Alcoholics Anonymousis available almost everywhere and provides a place to talk openly and without prejudice about alcohol problems with others who have suffered from alcohol. No matter how desperate alcohol use disorder may seem, treatment can help. If you think you might have a problem with alcohol, call SAMHSA or talk to your healthcare provider.
They can help you cope, develop a treatment plan, prescribe medications, and refer you to support programs. Cleveland Clinic is a nonprofit academic medical center. Advertising on our site helps support our mission. We do not endorse non-Cleveland Clinic products or services.

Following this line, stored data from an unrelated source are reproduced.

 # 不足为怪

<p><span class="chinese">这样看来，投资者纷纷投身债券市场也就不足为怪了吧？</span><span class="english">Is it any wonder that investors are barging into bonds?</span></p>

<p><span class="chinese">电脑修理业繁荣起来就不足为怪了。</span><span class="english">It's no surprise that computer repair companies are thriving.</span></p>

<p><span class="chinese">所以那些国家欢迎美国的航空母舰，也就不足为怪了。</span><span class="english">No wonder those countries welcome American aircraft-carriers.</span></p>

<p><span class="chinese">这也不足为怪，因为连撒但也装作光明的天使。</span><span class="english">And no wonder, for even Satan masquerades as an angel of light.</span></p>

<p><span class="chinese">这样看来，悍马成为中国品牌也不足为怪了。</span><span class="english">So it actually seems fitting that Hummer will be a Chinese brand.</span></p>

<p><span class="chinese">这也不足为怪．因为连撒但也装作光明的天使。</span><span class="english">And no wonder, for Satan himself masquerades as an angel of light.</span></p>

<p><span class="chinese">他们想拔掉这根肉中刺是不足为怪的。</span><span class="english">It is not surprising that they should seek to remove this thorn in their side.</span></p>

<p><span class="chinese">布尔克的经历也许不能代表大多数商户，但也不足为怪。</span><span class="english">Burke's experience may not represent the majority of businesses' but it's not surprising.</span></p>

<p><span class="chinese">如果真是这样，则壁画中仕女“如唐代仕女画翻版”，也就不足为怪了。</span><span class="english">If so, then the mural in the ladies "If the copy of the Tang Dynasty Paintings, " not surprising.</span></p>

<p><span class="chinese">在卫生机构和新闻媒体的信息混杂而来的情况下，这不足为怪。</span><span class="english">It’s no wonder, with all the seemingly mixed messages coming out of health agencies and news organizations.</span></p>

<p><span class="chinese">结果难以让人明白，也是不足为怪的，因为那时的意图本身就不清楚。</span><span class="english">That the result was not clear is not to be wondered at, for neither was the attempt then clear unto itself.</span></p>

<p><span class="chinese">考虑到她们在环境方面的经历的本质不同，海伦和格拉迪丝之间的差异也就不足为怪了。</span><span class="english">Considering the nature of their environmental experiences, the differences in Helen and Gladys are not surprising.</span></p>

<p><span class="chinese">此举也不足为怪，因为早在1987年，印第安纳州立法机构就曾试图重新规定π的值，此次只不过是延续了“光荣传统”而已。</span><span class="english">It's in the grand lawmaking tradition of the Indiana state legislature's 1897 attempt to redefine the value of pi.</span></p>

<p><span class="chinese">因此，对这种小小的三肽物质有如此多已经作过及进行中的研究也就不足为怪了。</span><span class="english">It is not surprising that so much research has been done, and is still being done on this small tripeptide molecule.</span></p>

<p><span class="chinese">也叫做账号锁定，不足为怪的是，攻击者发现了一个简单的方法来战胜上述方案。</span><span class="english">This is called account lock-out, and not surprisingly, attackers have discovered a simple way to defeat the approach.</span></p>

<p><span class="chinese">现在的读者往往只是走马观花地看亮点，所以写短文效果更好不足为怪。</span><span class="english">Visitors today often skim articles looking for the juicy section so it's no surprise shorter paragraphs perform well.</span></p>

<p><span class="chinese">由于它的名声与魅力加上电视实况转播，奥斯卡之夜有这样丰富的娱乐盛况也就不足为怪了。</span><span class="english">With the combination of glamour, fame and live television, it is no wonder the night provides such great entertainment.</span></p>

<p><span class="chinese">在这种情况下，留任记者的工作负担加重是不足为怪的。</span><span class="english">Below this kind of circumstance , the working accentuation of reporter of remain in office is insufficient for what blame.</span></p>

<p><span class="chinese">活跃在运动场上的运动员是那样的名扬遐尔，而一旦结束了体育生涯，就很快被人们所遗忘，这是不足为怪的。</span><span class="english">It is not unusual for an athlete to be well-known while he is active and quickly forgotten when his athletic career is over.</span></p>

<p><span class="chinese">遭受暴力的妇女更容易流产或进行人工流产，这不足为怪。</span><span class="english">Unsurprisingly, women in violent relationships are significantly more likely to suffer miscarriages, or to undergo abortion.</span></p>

The goal is to change the thought processes that lead to alcohol abuse and develop the skills needed to cope with everyday situations that could cause problems with alcohol consumption. In 1982, the French company Laboratoires Meram developed acamprosate for the treatment of alcohol dependence. It may also be helpful to determine if treatment will adapt to meet changing needs as they arise. NIAAA offers a resource called the Alcohol Treatment Navigator to help anyone seeking treatment for themselves or a loved one.
The Combining Medications and Behavioral Interventions for Alcohol Dependence (COMBINE) study produced some surprising results when it revealed that one of the newest drugs used to treat alcoholism did not improve treatment outcomes on its own. Medications for alcoholism can offer patients an advantage in their recovery, especially in a real environment. Alcohol use disorder (AUD) is a disease that occurs when alcohol significantly impairs a person's health and functioning. The Preventive Services Working Group recommends that physicians screen adults for alcohol abuse and provide people who engage in risky or hazardous behavior with alcohol with brief behavioral counseling.
The way this process works is when people normally drink alcohol, endorphins are released in the brain and this reinforces drinking behavior. Campral (Acamprosate) is the most recent drug approved for the treatment of alcohol dependence or alcoholism in the U. But overcoming an alcohol use disorder is an ongoing process and you may relapse (start drinking again). At the end of four to six months of treatment with the Sinclair Method, 80 percent of people who had consumed alcohol excessively were drinking moderately or abstained completely.